**What the task requires:**
Once you reach the line that contains "if (i < 0 || i", retype it and each later line exactly as written, stopping only at the end of the listing.

**Working data:**
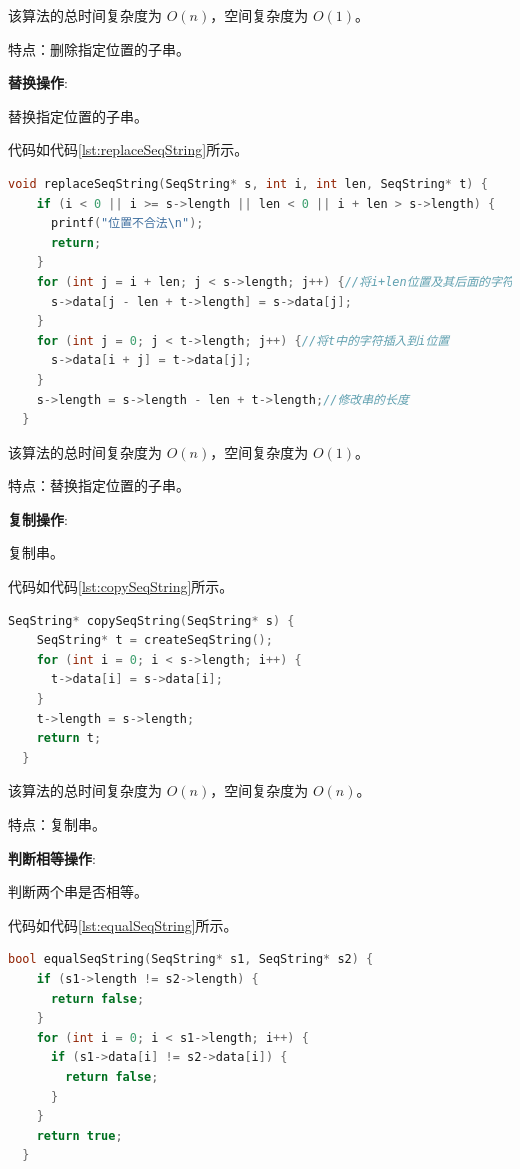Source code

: \documentclass[lang=cn,newtx,10pt,scheme=chinese]{elegantbook}
\begin{document}
该算法的总时间复杂度为 $O(n)$，空间复杂度为 $O(1)$。

特点：删除指定位置的子串。

\textbf{替换操作}:

替换指定位置的子串。

代码如代码\ref{lst:replaceSeqString}所示。

\begin{lstlisting}[language=C++, caption={替换指定位置的子串示例代码}, label={lst:replaceSeqString}]
  void replaceSeqString(SeqString* s, int i, int len, SeqString* t) {
    if (i < 0 || i >= s->length || len < 0 || i + len > s->length) {
      printf("位置不合法\n");
      return;
    }
    for (int j = i + len; j < s->length; j++) {//将i+len位置及其后面的字符前移
      s->data[j - len + t->length] = s->data[j];
    }
    for (int j = 0; j < t->length; j++) {//将t中的字符插入到i位置
      s->data[i + j] = t->data[j];
    }
    s->length = s->length - len + t->length;//修改串的长度
  }

\end{lstlisting}

该算法的总时间复杂度为 $O(n)$，空间复杂度为 $O(1)$。

特点：替换指定位置的子串。

\textbf{复制操作}:

复制串。

代码如代码\ref{lst:copySeqString}所示。

\begin{lstlisting}[language=C++, caption={复制串示例代码}, label={lst:copySeqString}]
  SeqString* copySeqString(SeqString* s) {
    SeqString* t = createSeqString();
    for (int i = 0; i < s->length; i++) {
      t->data[i] = s->data[i];
    }
    t->length = s->length;
    return t;
  }

\end{lstlisting}

该算法的总时间复杂度为 $O(n)$，空间复杂度为 $O(n)$。

特点：复制串。

\textbf{判断相等操作}:

判断两个串是否相等。

代码如代码\ref{lst:equalSeqString}所示。

\begin{lstlisting}[language=C++, caption={判断两个串是否相等示例代码}, label={lst:equalSeqString}]
  bool equalSeqString(SeqString* s1, SeqString* s2) {
    if (s1->length != s2->length) {
      return false;
    }
    for (int i = 0; i < s1->length; i++) {
      if (s1->data[i] != s2->data[i]) {
        return false;
      }
    }
    return true;
  }

\end{lstlisting}
\end{document}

**The answer:**
    if (i < 0 || i >= s->length || len < 0 || i + len > s->length) {
      printf("位置不合法\n");
      return;
    }
    for (int j = i + len; j < s->length; j++) {//将i+len位置及其后面的字符前移
      s->data[j - len + t->length] = s->data[j];
    }
    for (int j = 0; j < t->length; j++) {//将t中的字符插入到i位置
      s->data[i + j] = t->data[j];
    }
    s->length = s->length - len + t->length;//修改串的长度
  }

\end{lstlisting}

该算法的总时间复杂度为 $O(n)$，空间复杂度为 $O(1)$。

特点：替换指定位置的子串。

\textbf{复制操作}:

复制串。

代码如代码\ref{lst:copySeqString}所示。

\begin{lstlisting}[language=C++, caption={复制串示例代码}, label={lst:copySeqString}]
  SeqString* copySeqString(SeqString* s) {
    SeqString* t = createSeqString();
    for (int i = 0; i < s->length; i++) {
      t->data[i] = s->data[i];
    }
    t->length = s->length;
    return t;
  }

\end{lstlisting}

该算法的总时间复杂度为 $O(n)$，空间复杂度为 $O(n)$。

特点：复制串。

\textbf{判断相等操作}:

判断两个串是否相等。

代码如代码\ref{lst:equalSeqString}所示。

\begin{lstlisting}[language=C++, caption={判断两个串是否相等示例代码}, label={lst:equalSeqString}]
  bool equalSeqString(SeqString* s1, SeqString* s2) {
    if (s1->length != s2->length) {
      return false;
    }
    for (int i = 0; i < s1->length; i++) {
      if (s1->data[i] != s2->data[i]) {
        return false;
      }
    }
    return true;
  }

\end{lstlisting}
\end{document}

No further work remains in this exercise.